Sanger Sequencing Activity

Printable version (pdf file)

The purpose of this activity is to help develop understanding of the basic concept underlying dideoxy, chain-termination sequencing. This idea is the basis for many of the sequencing techniques commonly used today. This reaction is almost identical to a PCR, except that dideoxy forms of the nucleotides (the letters A, C, T, G) are included. When these ddNTPs are added to a growing strand, the Taq polymerase cannot add any more dNTPs and the chain is terminated. The resulting PCR products are fragments of all different length. If only one ddNTP is added to a reaction, then you know what letter ends each strand. Then by sorting the fragments by length, you can decipher the sequence.

Materials:

  • 1 page of the sequence per student, working in teams of 4
  • Sheet of graph paper on which to arrange sequences
  • Glue, for sticking fragments to paper
  • Ruler, for lining up fragments

Instructions:

  1. On the following sheet are several copies of the same sequence.
  2. First, cut out each line. Next, cut each of the lines/sequences at one random place. Make fragments of all different lengths, being sure that each one ends in a letter (i.e. don’t cut through the middle of a letter).
  3. Throw out the 5’ end and save the 3’ end.
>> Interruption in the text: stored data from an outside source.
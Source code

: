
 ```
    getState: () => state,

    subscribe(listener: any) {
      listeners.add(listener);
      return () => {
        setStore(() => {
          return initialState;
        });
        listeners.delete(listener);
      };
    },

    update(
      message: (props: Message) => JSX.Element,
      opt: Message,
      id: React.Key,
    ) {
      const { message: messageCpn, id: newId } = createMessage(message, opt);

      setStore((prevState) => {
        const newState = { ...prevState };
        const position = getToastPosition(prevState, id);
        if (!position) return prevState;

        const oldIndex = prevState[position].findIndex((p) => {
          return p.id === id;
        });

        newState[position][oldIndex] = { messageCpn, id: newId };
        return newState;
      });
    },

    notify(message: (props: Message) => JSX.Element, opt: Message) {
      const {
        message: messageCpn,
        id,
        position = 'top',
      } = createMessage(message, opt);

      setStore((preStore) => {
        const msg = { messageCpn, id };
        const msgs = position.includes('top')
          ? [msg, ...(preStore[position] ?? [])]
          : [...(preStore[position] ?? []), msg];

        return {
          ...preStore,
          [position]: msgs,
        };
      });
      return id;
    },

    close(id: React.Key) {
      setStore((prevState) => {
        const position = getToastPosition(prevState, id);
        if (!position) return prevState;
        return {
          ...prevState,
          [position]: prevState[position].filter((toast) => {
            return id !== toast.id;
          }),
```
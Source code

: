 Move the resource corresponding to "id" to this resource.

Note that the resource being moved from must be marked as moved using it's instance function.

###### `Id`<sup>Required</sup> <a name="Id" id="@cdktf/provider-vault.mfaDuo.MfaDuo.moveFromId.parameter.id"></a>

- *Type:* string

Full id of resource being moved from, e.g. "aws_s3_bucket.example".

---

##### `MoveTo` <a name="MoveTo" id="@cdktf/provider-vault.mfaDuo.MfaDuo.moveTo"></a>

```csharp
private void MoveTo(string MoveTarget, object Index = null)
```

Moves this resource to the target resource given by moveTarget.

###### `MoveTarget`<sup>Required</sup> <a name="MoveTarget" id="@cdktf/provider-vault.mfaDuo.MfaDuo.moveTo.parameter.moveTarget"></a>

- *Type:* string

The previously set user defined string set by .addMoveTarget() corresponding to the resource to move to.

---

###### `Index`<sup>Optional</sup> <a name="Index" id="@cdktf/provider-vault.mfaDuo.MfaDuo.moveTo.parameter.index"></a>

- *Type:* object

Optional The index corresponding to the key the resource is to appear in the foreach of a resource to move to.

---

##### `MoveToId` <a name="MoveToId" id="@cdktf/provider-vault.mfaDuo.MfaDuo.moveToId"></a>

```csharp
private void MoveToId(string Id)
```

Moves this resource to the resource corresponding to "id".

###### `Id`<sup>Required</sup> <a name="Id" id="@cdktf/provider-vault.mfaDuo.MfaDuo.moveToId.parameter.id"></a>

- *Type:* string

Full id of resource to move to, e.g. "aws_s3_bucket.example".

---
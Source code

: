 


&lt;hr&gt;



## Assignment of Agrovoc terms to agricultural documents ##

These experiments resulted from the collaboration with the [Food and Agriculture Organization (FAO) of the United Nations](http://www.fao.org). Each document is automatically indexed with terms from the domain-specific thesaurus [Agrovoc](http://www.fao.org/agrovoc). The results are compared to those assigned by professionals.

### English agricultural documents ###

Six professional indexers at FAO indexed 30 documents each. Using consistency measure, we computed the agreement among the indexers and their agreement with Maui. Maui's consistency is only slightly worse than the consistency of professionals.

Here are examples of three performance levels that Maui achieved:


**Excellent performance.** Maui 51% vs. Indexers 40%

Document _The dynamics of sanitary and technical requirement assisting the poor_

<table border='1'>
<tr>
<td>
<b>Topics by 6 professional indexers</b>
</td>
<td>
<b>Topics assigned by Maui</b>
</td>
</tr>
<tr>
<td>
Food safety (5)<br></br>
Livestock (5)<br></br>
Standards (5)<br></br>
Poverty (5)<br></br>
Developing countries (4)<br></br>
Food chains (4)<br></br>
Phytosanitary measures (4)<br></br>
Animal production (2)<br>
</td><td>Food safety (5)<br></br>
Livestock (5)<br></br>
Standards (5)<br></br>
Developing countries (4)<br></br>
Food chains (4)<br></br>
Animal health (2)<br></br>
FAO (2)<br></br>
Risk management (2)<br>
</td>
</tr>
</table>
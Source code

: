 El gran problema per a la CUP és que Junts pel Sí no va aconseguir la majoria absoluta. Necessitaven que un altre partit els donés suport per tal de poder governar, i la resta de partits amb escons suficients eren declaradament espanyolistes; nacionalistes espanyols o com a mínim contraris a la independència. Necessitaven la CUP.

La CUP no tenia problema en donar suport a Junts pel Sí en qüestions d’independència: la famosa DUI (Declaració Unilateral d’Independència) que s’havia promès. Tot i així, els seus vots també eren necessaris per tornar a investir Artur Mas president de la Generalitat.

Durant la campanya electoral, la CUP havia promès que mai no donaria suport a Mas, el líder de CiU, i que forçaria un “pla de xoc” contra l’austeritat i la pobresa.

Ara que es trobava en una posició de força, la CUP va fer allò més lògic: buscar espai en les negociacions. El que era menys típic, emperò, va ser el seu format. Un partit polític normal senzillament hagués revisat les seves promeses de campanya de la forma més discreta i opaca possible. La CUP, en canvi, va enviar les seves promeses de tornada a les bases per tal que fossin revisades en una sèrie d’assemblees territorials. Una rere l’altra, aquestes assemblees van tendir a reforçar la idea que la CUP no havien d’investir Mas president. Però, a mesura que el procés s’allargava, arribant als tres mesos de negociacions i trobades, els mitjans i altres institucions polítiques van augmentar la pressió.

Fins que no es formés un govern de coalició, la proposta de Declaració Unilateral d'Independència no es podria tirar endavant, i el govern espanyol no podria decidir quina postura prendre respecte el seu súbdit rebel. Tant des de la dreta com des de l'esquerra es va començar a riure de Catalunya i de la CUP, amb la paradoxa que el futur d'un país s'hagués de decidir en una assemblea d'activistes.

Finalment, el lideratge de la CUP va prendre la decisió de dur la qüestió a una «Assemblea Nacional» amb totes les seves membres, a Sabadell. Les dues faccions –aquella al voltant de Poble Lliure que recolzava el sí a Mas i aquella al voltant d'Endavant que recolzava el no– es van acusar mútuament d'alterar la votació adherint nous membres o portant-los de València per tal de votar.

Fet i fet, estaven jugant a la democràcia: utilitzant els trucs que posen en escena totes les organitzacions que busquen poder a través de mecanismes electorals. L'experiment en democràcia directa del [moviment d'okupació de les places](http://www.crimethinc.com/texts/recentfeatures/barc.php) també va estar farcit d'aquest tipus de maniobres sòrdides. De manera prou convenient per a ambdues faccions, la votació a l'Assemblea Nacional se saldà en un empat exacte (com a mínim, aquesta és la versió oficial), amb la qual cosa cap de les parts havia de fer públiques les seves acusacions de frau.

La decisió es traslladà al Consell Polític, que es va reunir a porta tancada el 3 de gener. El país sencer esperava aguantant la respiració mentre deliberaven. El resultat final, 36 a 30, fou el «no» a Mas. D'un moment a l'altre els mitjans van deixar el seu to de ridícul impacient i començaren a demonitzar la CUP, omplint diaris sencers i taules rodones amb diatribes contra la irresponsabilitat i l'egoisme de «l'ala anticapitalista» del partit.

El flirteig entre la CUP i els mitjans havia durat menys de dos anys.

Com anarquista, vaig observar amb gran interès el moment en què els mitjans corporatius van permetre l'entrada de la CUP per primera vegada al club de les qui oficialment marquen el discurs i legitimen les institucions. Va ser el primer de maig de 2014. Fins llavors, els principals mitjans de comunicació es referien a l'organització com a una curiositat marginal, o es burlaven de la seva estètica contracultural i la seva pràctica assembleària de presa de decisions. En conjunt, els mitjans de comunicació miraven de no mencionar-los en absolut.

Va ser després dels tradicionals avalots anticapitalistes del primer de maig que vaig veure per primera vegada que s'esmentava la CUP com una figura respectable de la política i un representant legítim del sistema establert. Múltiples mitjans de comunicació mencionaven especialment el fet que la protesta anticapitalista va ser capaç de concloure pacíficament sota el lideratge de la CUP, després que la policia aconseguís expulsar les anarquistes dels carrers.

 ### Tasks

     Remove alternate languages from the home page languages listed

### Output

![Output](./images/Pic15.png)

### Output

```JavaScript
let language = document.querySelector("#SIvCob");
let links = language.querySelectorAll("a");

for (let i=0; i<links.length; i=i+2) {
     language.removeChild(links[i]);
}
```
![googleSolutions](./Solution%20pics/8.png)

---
These are your reaction products.
  4. Combine your fragments with those of your team-members and sort ALL the fragments into four groups:
  • End in A
  • End in T
  • End in C
  • End in G
  1. If these were dideoxy sequencing reactions, these are the kind of fragments you would find in your reactions.
  2. Each team member picks a “letter” and then arranges all the fragments in order of length
  • Glue the fragments to the graph paper
  • Make sure the 3’ end is lined up evenly so lengths are easy to compare
  1. Sequence your gene by determining the last letter of the shortest strand, then find the last letter of the next longest strand
  • If there are any “holes”, mark them with an X
    The earliest sequences were done by hand, much in the same way you have sequenced this gene

Questions:

  1. Did you get a full sequence?
    If you didn’t, what do you think you could do to make sure you got a full sequence?
  2. Why do you need ddNTPs?
    Why can’t you just read off the letters?
  3. Why do you need to set up four different reactions?
    Why not just put all four ddNTPs in the same reaction?
  4. What is one easy way to sort all these fragments by size?
    Do you see any potential problems with this method if you were sequencing all 3 billion base pairs of the human genome?